È dramma nello stato settentrionale indiano del Bihar dove negli ultimi dieci giorni le autorità hanno dovuto constatare la morte di almeno trenta tra bambini e ragazzini a causa di una improvvisa malattia cerebrale sopraggiunta dopo aver consumato un frutto locale molto noto e coltivato in zona, il litchi. La terribile tragedia nel distretto di Muzaffarpur famoso proprio per le sue coltivazioni di litchi di cui molti ragazzini si nutrono in questo periodo dell'anno trovandoli sulle piante in abbondanza. Il totale dei decessi è di oltre cinquanta persone ma il dramma potrebbe assumere contorni ancora più tragici visto che negli ospedali della zona restano ora ricoverati in terapia intensiva e con gli stessi sintomi almeno un'altra quarantina di minori. "Stiamo facendo del nostro meglio per salvarli“,  ha spiegato il capo dei medici dello Sri Krishna Medical College and Hospital, aggiungendo che “il dipartimento della salute ha già emesso un avviso".

Principale sospettata è una sostanza tossica che sarebbe contenuta in questo frutto, già finito al centro delle attenzioni negli anni scorsi, ma mai identificata con certezza. Ogni anno infatti in zona si assiste a focolai di questi sintomi che vanno da un improvviso crollo dei livelli di glucosio nel sangue a quelli tipici della sindrome da encefalite acuta. Secondo i media locali, non è la prima volta che si verificano decessi. Cinque anni fa nello stesso periodo, coincidente con la stagione dei litchi, furono registrate ben 150 vittime. Focolai di malattie neurologiche sono stati osservati anche nelle regioni vicine dove di coltiva lo stesso frutto ma anche in Bangladesh e nel Vietnam.

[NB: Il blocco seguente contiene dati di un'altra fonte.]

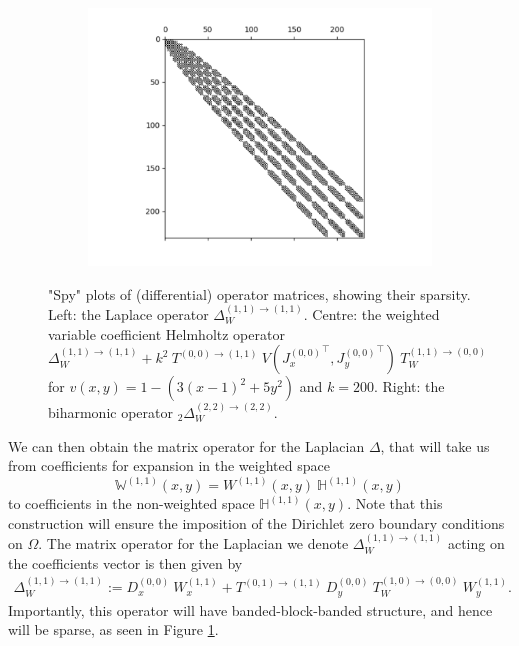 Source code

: \documentclass[11pt, oneside]{article}   	%
\newcommand{\hdop}{H}
\newcommand{\Wii}{W^{(1,1)}}
\newcommand{\bighdopii}{{\mathbb{\hdop}^{(1,1)}}}
\newcommand{\laplacewii}{\Delta_W^{(1,1)\to(1,1)}}
\newcommand{\biharmonic}{_2\Delta_W^{(2,2)\to(2,2)}}
\newcommand{\bigWii}{{\mathbb{W}^{(1,1)}}}
\begin{document}
\begin{figure}
\begin{subfigure}[t]{0.32\textwidth}
	\includegraphics[scale=0.35]{sparsityofbiharmonic}
	\end{subfigure}
	\centering
    	\caption{"Spy" plots of (differential) operator matrices, showing their sparsity. Left: the Laplace operator $\laplacewii$. Centre: the weighted variable coefficient Helmholtz operator $\laplacewii + k^2 \: T^{(0,0)\to(1,1)} \: V({J_x^{(0,0)}}^\top, {J_y^{(0,0)}}^\top) \: T_W^{(1,1)\to(0,0)}$ for $v(x,y) = 1 - (3(x-1)^2 + 5y^2)$ and $k = 200$. Right: the biharmonic operator $\biharmonic$.}
	\centering
        \label{fig:sparsity}
\end{figure}

We can then obtain the matrix operator for the Laplacian \(\Delta\), that will take us from coefficients for expansion in the weighted space
$$
\bigWii(x,y) = \Wii(x,y) \: \bighdopii(x,y)
$$
to coefficients in the non-weighted space $\bighdopii(x,y)$. Note that this construction will ensure the imposition of the Dirichlet zero boundary conditions on $\Omega$. The matrix operator for the Laplacian we denote $\laplacewii$ acting on the coefficients vector is then given by
\begin{align*}
    \laplacewii := D_x^{(0,0)} \: W_x^{(1,1)} + T^{(0,1)\to(1,1)} \: D_y^{(0,0)} \: T_W^{(1,0)\to(0,0)} \: W_y^{(1,1)}.
\end{align*}
Importantly, this operator will have banded-block-banded structure, and hence will be sparse, as seen in Figure \ref{fig:sparsity}.
\end{document}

La connessione tra frutti ed encefalite è emersa solo nel 2017 in uno studio congiunto di scienziati statunitensi e indiani. Si è osservato che i bambini della zona spesso passavano la giornata nei frutteti mangiando la frutta e saltando anche i pasti serali. Poi nelle ore successive un improvviso abbassamento dei  livelli di zucchero nel sangue portava all'encefalite. In seguito alla pubblicazione dello studio, i bambini della zona sono stati informati dei pericoli del consumo eccessivo di frutta e li hanno incoraggiati a consumare un pasto per mantenere normali i livelli di zucchero nel sangue.